Insurance fund aims to cut the cost of Europe’s first ocean energy projects

Ocean Energy Europe (OEE) has kicked off design of a European insurance fund for the ocean energy sector, with the aim of cutting the cost of early commercial projects and accelerating the roll-out. It has appointed risk and insurance consultancy Renewable Risk Advisers to design the fund  as part of the EU-funded OceanSET project.

OEE says investors typically demand returns of 10-12% for risky innovative ocean energy projects, but insurance can mitigate the early risks, reducing the cost of project. In a ‘virtuous circle’, if more projects reach financial close, they will generate operational data for insurers, lenders, and equity investors.

The UK government is planning to ring-fence CfDs for 100MW of ocean energy, in its forthcoming auction. The European Commission says it will  coordinate with national governments to fund 100MW of ocean energy by 2025, and 1GW by 2030.

Renewable Risk has consulted with the ocean energy industry, and are now discussing with insurers, lenders and equity investors.
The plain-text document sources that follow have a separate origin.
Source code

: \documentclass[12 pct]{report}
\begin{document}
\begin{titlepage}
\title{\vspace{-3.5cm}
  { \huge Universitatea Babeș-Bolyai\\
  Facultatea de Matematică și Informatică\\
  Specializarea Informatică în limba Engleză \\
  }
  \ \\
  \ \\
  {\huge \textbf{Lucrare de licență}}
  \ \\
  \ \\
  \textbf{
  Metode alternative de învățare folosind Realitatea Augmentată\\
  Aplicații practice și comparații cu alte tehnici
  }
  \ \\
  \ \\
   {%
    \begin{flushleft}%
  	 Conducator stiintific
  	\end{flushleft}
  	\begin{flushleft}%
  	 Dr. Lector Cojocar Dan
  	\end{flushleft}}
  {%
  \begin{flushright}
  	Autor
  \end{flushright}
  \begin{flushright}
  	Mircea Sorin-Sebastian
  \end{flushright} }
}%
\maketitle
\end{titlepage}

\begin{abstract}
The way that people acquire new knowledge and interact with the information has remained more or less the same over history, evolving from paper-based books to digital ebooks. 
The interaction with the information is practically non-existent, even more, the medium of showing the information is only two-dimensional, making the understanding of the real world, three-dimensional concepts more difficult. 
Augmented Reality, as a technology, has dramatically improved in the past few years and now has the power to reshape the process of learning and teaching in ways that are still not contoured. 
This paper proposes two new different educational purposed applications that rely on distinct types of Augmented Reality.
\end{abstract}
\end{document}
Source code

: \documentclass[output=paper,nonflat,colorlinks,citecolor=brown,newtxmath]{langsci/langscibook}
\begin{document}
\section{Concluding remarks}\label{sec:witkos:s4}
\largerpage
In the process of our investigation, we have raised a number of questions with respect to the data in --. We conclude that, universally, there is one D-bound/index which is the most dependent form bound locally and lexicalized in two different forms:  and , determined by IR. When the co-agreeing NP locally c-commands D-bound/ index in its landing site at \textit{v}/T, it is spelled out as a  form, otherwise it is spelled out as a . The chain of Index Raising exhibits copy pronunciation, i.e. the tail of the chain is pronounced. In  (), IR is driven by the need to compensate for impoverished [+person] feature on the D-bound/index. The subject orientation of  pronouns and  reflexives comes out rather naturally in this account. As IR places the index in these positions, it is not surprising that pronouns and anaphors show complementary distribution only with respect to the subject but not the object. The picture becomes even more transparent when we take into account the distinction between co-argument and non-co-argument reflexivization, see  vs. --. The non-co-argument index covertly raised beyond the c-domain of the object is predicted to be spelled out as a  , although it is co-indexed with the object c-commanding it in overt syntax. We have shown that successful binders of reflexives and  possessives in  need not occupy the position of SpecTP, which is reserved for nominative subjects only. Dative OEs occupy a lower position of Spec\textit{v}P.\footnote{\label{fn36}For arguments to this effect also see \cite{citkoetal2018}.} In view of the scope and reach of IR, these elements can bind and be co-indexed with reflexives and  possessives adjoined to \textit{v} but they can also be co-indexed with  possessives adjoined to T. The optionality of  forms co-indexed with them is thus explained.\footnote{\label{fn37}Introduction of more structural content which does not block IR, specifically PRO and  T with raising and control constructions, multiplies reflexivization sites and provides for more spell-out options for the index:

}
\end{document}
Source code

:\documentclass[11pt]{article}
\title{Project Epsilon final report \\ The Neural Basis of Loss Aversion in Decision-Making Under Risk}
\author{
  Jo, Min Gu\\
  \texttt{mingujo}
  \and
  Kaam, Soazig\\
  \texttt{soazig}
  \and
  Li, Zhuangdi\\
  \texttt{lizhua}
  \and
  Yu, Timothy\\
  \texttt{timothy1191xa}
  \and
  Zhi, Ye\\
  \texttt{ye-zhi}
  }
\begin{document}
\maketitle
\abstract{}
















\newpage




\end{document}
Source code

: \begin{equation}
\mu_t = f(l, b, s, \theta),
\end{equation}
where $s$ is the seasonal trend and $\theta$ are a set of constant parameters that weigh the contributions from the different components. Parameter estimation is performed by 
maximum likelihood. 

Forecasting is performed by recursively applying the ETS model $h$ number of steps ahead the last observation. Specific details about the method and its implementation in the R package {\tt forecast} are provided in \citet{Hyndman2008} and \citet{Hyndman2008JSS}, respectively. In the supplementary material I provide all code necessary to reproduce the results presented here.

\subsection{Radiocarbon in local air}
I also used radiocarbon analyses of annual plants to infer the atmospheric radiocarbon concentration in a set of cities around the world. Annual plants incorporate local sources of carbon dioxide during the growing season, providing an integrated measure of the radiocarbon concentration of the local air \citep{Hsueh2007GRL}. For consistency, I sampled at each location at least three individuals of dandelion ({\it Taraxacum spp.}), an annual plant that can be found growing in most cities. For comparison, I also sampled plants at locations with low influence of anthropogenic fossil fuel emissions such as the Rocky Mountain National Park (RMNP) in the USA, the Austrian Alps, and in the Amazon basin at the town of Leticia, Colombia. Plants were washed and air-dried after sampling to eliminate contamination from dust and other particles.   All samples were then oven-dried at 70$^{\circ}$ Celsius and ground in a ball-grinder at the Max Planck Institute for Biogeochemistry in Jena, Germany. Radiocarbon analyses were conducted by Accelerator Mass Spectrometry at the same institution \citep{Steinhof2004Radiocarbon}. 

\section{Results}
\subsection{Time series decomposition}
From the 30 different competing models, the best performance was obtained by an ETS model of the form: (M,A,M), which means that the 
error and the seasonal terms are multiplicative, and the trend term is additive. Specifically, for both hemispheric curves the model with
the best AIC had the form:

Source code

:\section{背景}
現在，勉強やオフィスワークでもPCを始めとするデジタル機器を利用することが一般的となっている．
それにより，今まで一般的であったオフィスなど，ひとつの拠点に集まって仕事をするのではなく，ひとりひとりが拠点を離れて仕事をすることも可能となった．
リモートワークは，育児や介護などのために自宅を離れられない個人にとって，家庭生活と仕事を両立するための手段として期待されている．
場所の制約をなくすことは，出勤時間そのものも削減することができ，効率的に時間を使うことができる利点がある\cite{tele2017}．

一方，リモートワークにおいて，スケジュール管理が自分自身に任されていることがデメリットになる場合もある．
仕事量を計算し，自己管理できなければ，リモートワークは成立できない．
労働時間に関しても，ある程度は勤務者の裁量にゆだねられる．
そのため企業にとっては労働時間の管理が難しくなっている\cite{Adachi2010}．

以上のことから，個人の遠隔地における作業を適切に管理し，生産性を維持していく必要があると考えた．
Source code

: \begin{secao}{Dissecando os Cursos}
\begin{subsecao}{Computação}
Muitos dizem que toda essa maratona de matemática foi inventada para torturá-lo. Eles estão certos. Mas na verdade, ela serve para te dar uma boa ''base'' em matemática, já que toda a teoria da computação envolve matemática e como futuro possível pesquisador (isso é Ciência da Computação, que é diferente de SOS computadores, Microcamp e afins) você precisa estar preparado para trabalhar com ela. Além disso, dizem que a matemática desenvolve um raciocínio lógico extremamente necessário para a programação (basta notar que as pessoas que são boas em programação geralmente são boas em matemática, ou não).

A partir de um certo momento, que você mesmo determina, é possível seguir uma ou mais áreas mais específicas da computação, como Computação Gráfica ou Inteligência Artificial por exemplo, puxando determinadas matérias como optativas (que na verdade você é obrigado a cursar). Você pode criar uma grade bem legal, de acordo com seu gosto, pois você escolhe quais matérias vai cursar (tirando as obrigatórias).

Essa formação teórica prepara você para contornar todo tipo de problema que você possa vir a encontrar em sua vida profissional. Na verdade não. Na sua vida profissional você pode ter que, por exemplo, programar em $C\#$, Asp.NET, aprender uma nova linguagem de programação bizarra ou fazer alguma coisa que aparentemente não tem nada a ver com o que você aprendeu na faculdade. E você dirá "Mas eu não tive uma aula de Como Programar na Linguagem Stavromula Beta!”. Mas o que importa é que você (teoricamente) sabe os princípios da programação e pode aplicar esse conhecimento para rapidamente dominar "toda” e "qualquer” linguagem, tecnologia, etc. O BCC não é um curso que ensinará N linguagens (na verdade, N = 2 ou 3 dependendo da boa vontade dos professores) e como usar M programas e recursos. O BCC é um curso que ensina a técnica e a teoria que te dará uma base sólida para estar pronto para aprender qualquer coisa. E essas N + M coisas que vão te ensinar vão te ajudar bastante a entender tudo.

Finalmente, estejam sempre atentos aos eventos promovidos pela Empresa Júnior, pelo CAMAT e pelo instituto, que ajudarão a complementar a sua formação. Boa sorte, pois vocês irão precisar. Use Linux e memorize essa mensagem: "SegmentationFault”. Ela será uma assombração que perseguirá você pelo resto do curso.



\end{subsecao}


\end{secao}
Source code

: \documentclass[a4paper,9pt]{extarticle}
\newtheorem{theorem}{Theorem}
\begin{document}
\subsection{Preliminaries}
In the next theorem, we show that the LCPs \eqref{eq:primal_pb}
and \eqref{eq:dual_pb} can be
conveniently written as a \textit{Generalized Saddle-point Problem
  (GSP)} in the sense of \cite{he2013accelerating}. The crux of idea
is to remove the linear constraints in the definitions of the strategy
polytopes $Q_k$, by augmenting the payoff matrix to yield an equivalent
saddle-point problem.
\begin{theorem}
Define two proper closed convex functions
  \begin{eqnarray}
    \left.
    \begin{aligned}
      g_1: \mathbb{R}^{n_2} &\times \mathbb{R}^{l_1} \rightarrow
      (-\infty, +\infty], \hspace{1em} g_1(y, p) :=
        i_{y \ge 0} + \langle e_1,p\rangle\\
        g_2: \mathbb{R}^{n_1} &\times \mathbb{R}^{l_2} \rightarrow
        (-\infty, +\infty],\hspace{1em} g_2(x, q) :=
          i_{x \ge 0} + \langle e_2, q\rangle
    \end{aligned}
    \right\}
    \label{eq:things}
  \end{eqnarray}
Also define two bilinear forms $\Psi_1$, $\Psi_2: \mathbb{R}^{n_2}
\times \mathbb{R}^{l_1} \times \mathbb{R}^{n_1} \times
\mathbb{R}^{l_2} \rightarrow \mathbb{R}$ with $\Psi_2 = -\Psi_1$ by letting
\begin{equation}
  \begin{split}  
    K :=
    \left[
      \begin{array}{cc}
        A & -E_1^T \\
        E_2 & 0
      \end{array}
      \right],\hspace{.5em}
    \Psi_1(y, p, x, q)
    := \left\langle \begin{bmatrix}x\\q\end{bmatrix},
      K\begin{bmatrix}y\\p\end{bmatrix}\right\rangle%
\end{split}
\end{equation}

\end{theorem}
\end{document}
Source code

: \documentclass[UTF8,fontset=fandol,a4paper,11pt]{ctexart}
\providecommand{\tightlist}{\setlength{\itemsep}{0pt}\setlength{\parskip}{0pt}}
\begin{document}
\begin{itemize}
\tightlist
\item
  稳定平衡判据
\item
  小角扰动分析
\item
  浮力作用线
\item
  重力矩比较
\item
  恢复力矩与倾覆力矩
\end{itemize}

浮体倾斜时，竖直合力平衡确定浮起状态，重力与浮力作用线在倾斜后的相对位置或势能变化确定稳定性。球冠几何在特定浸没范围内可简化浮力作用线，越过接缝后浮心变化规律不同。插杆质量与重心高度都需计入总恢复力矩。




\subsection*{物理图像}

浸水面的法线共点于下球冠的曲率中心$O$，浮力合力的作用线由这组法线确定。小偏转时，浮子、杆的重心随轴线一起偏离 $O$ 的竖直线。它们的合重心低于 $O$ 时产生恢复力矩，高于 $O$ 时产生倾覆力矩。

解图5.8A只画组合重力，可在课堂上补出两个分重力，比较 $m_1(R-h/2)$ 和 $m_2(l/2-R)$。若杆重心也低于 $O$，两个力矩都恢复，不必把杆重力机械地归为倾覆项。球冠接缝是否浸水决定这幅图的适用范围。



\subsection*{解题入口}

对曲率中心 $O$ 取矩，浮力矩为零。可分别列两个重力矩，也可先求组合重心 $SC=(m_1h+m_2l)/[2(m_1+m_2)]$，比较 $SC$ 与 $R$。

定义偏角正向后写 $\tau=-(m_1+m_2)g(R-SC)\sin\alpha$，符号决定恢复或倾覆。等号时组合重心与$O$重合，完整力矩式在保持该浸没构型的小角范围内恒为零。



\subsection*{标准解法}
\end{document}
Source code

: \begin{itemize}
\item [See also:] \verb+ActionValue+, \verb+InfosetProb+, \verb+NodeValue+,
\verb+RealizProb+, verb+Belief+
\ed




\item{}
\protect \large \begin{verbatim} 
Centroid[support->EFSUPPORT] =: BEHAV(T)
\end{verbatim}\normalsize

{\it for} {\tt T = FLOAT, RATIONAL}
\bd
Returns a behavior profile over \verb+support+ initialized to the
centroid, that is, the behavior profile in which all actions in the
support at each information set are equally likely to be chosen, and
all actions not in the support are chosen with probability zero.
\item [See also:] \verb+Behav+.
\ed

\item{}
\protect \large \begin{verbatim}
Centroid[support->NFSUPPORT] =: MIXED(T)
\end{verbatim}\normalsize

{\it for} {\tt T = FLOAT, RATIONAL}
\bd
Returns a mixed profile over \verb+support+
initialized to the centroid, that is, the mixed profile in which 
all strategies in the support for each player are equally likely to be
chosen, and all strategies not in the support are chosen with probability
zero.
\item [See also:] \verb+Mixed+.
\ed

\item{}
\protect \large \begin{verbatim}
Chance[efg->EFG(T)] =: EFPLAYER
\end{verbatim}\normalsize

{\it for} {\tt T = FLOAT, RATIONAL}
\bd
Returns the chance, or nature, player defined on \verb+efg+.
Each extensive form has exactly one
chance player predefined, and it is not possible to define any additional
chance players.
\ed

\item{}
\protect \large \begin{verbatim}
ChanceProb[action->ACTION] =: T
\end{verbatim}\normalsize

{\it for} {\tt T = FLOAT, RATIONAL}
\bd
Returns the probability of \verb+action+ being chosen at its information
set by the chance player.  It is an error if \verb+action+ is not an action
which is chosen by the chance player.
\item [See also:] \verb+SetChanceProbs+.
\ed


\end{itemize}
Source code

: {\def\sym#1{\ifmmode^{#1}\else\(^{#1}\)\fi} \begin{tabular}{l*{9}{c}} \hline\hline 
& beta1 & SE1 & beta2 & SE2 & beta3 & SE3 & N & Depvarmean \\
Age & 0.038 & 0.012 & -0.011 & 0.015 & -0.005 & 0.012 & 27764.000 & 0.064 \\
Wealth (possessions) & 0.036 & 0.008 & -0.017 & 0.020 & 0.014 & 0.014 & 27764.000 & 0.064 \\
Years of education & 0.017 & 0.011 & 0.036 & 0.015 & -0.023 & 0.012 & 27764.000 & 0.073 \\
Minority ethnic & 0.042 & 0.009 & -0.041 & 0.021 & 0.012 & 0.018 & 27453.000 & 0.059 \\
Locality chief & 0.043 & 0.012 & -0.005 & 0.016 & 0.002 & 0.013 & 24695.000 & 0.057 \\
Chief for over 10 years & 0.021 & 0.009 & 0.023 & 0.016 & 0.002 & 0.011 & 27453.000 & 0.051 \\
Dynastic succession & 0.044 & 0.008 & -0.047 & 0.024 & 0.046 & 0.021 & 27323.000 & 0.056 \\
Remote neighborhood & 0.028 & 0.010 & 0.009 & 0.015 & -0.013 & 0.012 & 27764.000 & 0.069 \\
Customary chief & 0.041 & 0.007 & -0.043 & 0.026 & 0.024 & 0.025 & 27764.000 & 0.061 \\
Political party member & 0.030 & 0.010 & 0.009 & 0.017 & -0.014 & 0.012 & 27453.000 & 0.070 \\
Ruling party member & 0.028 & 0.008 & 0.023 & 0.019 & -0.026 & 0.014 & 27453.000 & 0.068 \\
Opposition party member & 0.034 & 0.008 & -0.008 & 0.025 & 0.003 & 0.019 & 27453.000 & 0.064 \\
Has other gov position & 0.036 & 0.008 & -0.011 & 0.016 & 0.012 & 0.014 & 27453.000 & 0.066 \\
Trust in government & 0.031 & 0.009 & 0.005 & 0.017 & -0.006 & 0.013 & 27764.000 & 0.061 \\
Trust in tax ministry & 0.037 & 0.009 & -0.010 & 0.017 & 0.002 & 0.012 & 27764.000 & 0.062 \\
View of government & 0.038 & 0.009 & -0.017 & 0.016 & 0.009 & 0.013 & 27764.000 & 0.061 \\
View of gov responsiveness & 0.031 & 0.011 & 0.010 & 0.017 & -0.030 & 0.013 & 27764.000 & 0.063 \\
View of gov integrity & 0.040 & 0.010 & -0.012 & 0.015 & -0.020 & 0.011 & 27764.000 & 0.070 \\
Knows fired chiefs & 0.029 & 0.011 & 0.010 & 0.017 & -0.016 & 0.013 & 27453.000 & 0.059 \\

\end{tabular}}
The final report, detailing the fund’s design, is due in Spring 2021. OEE and Renewable Risk will then work with financial stakeholders and funders to make the fund a reality.

Joe Hulm Renewable Risk director, who is project managing the work, said, “This fund will help bridge the gap between insurance and project finance, the end goal being scale-up through a cheaper cost of capital.”

Patricia Comiskey, OceanSET project lead, said: “This is one of the key financial actions identified in the SET Plan for Ocean Energy and will be a significant step to help remove hurdles for the ocean energy industry.”